政策そっちのけの悪口合戦

 「知らなきゃいけないことと/知らなくてもいいことと/きかないふりをしている方がいいことと/きいてはいけないことと/黙っていなくてはいけないことと/黙っていてはいけないことと」。きのうの新聞を読んでいて、森田省子(せいこ)さんの「上品」という詩を思いだした。
 ▼民主党小沢一郎代表が、参院選で負けたら責任を取って、政界を引退する考えを表明した。といっても、議員を辞職するのではなく、次期衆院選に出馬しないということらしい。これって有権者が「知らなきゃいけないこと」だろうか。党の士気を高めるのが狙いならご自由になさったらいい。
 ▼ただし「安倍晋三首相との覚悟の差が出た」という鳩山由紀夫幹事長の発言はお門違いだ。たかがといってはなんだが、野党党首だからいえること。首相の進退はそんな軽いものではない。
 ▼日曜の報道番組は、赤城徳彦農水相の事務所経費問題で持ちきりだった。「光熱費月800円で辞任要求するのか」と首相はかばうけれど、肝心の農水相からは、納得のいく説明がない。違法ではないのだから、「きいてはいけないこと」といわんばかり。
 ▼参院選を目前にして、有権者に日本の将来の選択肢を示すためには、「消費税引き上げ」について「黙っていてはいけない」はずだ。にもかかわらず、与野党ともに及び腰なのは、勝つために「黙っていなくてはいけない」というわけか。
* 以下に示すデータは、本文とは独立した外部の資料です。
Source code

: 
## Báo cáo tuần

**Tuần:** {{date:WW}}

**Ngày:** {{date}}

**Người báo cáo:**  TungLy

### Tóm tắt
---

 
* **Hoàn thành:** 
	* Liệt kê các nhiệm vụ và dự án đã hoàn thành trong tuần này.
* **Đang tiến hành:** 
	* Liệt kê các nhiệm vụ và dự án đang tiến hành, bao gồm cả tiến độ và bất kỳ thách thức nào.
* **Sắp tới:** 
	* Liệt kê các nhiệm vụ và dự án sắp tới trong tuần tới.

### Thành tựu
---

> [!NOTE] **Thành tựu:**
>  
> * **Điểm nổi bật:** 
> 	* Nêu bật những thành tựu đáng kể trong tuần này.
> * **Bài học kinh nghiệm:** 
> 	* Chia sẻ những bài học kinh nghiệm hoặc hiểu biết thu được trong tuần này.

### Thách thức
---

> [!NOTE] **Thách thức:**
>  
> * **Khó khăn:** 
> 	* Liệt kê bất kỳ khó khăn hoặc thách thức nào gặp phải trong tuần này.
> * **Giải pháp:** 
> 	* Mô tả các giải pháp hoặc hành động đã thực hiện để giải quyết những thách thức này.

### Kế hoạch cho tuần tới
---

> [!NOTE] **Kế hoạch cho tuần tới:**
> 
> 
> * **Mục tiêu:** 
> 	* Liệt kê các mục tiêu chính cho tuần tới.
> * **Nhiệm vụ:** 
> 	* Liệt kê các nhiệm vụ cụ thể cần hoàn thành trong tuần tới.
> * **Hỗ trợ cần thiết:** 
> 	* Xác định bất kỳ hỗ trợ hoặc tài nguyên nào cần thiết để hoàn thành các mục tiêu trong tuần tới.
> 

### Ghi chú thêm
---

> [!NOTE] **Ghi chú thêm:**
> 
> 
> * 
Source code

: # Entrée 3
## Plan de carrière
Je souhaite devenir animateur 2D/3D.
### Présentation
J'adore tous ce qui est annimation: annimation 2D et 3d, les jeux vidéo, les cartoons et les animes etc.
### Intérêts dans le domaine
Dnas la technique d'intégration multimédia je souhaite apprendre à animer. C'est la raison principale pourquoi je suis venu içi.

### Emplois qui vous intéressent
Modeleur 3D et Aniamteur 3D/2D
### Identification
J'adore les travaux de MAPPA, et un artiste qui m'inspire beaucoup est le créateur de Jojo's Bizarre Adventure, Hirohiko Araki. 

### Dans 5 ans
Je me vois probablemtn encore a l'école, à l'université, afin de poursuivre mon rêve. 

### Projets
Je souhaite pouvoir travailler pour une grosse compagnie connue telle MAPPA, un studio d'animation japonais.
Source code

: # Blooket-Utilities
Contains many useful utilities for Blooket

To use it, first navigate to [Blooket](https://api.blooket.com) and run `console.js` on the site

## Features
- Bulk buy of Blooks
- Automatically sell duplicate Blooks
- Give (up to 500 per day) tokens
 ▼森田さんの詩はこう続く。「そんな/耳と目と口のつかい方が/お前の 大抵 下品の証明になります。」。政策そっちのけの悪口合戦はとどまるところを知らない。どちらがより下品になれるかが、勝負の分かれ目になりかねない。選挙なんてしょせんそんなものといわれたら、それまでだが。